The Druids had other outlandish beliefs which have since turned into tradition. For example, they were afraid of black cats because they believed that when a person committed evil, he would be turned into a cat. Cats were thus considered to be evil. To scare them away, the Druids decorated their homes with witches, ghosts and the like. They also decorated with cornstalks, pumpkins and other goods in offering of thanks and praise to their false gods.
Wow, the bullshit just keeps getting deeper. Fear of cats, black or otherwise, was common among Medieval Christians and the black cat was feared most of all because it could sneak around “invisibly” in the dark (being black and all). Christians in Europe at that time period killed cats by the tens of thousands giving free reign to rats and mice and probably contributing to the Black Plague in the process. Not that it matters, the Christians just blamed the millions of deaths from the Black Plague on Gothic Witches that the Church conveniently invented. Witches being evil and cats being evil made for a natural association between the two for the Church. Let’s also consider that cats weren’t even introduced into Northern Europe until around 1050 CE and as such don’t show up in any Celtic myths or legends. The Druids certainly didn’t decorate their homes with pumpkins for the previously stated reason that they didn’t exist in Europe at all during that time and witches, again, were a Christian concept the Druids wouldn’t have been familiar with.

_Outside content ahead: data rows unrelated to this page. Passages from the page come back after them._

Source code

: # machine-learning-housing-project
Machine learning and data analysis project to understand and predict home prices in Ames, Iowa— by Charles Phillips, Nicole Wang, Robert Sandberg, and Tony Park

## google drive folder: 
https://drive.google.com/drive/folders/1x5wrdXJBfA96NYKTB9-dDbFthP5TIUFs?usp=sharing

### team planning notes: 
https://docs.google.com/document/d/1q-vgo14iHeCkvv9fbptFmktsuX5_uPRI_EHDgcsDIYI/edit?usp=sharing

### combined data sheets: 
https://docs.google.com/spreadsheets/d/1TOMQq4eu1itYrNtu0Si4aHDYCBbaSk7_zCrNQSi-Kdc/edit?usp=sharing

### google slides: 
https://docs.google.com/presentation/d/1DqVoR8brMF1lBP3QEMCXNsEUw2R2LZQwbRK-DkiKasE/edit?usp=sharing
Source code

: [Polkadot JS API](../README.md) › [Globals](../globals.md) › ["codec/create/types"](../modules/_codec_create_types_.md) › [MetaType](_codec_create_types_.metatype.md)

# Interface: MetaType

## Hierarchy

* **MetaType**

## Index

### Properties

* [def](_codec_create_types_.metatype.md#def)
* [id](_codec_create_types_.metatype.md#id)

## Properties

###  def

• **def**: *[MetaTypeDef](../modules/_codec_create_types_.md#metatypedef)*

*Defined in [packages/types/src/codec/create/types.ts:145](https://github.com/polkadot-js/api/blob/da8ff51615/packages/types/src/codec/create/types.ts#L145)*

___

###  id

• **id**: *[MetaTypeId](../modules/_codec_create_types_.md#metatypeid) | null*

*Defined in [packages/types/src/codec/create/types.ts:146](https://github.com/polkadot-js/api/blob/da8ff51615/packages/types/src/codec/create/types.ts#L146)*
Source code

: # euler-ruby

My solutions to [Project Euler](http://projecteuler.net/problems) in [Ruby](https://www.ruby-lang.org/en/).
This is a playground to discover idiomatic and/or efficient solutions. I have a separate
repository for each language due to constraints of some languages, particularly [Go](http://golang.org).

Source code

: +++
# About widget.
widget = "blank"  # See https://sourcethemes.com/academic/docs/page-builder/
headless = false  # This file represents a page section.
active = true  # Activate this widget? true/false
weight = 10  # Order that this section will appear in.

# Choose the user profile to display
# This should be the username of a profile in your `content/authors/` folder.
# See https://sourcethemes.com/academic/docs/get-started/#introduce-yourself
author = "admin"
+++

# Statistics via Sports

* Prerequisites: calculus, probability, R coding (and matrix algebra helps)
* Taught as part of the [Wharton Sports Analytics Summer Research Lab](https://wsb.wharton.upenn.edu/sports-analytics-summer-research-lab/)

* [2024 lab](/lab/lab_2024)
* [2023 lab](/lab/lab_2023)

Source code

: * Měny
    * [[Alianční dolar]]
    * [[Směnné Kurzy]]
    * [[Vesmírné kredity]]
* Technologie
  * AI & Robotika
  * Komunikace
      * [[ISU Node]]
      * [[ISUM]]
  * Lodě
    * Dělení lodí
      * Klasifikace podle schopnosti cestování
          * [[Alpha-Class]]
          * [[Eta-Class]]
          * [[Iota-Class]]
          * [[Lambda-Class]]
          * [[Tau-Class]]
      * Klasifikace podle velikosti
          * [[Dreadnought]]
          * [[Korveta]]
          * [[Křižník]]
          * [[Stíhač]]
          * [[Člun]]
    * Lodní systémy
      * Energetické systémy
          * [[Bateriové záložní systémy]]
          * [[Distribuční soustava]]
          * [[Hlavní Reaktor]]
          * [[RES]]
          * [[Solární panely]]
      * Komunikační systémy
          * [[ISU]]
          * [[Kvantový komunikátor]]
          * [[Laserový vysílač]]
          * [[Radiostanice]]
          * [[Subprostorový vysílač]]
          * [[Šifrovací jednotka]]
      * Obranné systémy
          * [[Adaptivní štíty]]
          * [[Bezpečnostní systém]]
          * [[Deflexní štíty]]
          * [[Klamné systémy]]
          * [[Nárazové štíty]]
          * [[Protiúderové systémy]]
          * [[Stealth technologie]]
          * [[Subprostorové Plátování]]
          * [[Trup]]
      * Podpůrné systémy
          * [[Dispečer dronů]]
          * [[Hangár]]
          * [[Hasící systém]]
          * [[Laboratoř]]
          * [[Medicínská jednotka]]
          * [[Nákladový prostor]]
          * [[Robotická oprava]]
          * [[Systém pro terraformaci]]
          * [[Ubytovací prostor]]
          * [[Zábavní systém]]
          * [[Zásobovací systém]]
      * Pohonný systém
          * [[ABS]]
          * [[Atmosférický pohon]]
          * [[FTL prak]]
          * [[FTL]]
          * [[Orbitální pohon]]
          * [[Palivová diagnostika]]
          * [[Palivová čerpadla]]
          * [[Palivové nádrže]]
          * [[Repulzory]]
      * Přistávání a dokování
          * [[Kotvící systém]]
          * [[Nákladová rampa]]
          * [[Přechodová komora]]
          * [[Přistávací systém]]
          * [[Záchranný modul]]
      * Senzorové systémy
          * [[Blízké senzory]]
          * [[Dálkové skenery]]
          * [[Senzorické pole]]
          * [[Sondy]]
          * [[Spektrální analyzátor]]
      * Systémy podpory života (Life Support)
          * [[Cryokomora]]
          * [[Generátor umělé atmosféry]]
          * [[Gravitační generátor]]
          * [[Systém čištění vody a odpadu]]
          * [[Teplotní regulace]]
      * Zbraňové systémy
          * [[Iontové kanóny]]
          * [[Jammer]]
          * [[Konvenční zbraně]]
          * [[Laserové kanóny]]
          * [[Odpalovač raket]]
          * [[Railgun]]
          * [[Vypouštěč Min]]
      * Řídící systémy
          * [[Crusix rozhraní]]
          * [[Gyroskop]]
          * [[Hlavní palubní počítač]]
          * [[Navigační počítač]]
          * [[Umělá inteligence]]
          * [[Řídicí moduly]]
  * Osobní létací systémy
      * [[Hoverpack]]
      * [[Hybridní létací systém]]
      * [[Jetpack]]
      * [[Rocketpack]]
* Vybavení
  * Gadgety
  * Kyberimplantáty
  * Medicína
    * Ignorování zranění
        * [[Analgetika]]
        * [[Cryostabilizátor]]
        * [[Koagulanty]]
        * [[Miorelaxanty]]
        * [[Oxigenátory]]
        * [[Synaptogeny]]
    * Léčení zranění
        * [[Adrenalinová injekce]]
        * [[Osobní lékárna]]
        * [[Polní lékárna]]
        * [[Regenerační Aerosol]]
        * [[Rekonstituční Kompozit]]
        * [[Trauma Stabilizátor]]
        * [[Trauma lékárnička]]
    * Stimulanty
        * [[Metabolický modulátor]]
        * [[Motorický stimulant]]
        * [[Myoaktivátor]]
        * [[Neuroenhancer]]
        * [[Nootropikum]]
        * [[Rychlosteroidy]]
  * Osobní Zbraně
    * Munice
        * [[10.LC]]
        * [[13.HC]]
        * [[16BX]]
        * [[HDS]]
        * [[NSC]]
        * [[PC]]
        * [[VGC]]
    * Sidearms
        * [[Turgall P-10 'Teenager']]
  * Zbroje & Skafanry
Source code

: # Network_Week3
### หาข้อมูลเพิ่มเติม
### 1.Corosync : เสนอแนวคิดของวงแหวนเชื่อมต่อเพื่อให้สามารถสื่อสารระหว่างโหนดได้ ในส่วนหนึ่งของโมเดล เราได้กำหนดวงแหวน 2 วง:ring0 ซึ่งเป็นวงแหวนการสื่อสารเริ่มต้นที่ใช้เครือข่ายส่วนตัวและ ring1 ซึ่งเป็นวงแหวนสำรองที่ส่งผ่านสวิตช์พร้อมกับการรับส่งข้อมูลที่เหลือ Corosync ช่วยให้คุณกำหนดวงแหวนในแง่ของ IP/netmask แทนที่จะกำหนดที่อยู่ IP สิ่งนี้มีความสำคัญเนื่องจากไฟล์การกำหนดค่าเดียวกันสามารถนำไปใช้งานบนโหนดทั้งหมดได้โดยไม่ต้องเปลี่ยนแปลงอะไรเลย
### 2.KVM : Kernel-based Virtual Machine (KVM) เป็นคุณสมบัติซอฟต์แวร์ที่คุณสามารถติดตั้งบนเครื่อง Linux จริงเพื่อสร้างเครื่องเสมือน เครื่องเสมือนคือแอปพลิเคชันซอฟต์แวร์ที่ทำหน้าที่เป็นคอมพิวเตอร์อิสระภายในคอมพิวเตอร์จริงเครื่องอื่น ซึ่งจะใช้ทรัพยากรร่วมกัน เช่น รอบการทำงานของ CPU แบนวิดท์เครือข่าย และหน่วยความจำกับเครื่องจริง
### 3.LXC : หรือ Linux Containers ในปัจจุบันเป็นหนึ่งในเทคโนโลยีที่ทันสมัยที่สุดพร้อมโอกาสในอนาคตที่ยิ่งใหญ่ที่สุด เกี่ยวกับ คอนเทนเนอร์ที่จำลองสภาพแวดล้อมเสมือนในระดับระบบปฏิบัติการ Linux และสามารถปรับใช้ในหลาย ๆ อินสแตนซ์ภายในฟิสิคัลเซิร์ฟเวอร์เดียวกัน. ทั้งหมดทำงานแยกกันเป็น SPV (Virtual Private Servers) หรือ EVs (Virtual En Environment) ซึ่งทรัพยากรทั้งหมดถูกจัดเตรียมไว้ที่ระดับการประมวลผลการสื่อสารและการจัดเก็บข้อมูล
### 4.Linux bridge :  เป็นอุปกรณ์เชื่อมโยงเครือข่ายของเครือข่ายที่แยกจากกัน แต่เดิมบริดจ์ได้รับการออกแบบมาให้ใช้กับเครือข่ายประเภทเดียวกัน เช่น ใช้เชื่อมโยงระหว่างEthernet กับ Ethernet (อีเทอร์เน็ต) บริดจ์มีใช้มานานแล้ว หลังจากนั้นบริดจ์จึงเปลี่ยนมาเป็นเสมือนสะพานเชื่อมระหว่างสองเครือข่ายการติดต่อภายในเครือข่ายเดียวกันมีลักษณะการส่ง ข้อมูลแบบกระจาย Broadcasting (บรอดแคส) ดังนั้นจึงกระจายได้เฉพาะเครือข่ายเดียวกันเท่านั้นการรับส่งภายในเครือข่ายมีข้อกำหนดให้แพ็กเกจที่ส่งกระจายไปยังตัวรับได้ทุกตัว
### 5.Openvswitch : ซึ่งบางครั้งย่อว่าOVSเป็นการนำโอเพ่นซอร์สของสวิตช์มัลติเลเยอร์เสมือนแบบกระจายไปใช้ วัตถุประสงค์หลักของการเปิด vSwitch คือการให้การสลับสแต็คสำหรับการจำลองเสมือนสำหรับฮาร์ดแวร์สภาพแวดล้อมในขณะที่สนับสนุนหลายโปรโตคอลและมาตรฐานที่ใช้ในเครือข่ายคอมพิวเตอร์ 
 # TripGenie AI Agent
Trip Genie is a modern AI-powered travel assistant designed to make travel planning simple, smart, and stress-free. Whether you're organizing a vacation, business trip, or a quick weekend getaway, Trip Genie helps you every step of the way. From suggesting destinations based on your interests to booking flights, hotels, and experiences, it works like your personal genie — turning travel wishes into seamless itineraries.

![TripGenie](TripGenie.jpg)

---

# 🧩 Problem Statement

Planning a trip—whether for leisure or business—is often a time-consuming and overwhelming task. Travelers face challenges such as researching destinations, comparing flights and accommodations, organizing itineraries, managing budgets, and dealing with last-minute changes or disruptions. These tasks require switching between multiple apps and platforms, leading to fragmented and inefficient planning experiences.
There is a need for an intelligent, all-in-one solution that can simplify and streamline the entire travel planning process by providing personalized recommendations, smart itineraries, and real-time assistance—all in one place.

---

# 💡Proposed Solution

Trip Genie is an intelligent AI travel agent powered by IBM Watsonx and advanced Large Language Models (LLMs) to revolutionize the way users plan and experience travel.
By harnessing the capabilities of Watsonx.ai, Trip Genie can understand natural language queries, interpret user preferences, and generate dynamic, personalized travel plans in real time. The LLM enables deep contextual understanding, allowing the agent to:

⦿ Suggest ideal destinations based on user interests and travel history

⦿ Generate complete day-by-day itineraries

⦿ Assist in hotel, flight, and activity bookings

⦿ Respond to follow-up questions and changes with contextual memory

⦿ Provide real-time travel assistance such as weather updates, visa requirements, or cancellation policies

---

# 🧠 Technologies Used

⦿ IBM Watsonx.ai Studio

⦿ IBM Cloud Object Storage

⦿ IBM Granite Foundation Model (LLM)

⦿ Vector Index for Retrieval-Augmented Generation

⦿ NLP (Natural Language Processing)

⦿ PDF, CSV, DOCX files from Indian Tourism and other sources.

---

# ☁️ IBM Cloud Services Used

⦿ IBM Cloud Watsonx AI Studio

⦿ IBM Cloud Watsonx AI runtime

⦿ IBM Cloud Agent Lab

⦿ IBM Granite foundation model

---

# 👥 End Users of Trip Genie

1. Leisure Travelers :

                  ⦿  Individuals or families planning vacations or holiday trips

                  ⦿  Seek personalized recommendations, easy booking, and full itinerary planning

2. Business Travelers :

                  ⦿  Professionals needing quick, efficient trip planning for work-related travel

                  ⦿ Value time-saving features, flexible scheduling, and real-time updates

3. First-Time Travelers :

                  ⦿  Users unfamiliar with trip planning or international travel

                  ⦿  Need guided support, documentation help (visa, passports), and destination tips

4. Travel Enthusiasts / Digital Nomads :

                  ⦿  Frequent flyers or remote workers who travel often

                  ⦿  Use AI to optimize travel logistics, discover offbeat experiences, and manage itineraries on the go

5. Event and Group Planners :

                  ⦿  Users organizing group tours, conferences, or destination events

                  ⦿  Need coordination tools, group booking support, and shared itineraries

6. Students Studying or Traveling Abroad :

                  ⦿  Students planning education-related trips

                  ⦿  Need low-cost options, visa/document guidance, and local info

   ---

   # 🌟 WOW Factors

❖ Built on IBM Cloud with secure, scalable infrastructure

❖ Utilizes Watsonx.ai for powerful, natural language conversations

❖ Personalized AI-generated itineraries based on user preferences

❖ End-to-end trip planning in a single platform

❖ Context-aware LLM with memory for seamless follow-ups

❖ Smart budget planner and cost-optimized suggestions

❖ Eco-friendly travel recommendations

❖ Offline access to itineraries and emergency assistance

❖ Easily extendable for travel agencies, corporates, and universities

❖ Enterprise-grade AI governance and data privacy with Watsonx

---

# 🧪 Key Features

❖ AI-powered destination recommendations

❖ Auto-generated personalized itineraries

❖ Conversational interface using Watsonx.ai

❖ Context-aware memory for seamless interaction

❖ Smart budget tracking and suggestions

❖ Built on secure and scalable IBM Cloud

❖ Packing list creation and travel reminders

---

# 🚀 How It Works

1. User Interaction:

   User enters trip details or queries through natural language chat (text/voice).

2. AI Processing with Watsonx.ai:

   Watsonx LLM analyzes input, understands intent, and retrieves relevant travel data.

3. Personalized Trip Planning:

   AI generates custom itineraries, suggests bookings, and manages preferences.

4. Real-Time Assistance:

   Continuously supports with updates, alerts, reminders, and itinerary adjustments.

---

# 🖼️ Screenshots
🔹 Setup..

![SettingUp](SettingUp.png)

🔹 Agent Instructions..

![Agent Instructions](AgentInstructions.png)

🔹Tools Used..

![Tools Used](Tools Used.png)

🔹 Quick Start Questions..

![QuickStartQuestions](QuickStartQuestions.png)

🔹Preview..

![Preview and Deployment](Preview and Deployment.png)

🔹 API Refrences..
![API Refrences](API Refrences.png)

In addition to being Halloween, October 31 was also the New Year’s Eve of the Celts and Anglo-Saxons. To celebrate, they built huge bonfires on hilltops to frighten away evil spirits, and often offered their crops and animals to them as a sacrifice - sometimes they even offered themselves or others.
Again with the lie that holds a shred of truth. Samhain is, indeed, the Celtic New Year as the word literally means “summer’s end” (Sam + Fuin = Samhain) and there was only Summer and Winter as far as they were concerned. Yes, they did celebrate by building big bonfires on hilltops, but not to frighten away evil spirits. Bonfires were built during all four of the major Celtic holidays with Samhain being but one of them and the rest being Oimelc, Beltane and Lughnasadh. Fire was a physical symbol of divinity for the ancient Celts as well as most other Indo-European Paleopagans. Offering crops and animals up as sacrifice isn’t surprising at all. Fall was a common time to cull sick or old animals from the herds as they wouldn’t be likely to survive the winter anyway and the offering of sacrifices of both crops and animals to the Christian God is described in many places in the Bible. Human sacrifices by the Celts are hard to document, though some scholars do think they happened on occasion though, again, that wasn’t uncommon in a number of different cultures. Julius Caesar used tales of such as propaganda to justify trying to conquer the Celts which is ironic considering the Romans had only abandoned the practice a short while earlier.
The rest of this “history” doesn’t get much better and I think I’ve made my point so I’m going to stop now. It appears the folks at KCM adapted the writings of Sylvan Margadonna and Mrs. Gloria Phillips along with two additional tracts on the holiday that were written anonymously which make many of the same claims that this brochure throws out. All four of those texts are rebutted quite well by W.J, Bethancourt III’s essay which I mentioned earlier.



















It is amazing just how much a person can just pull out of their ass.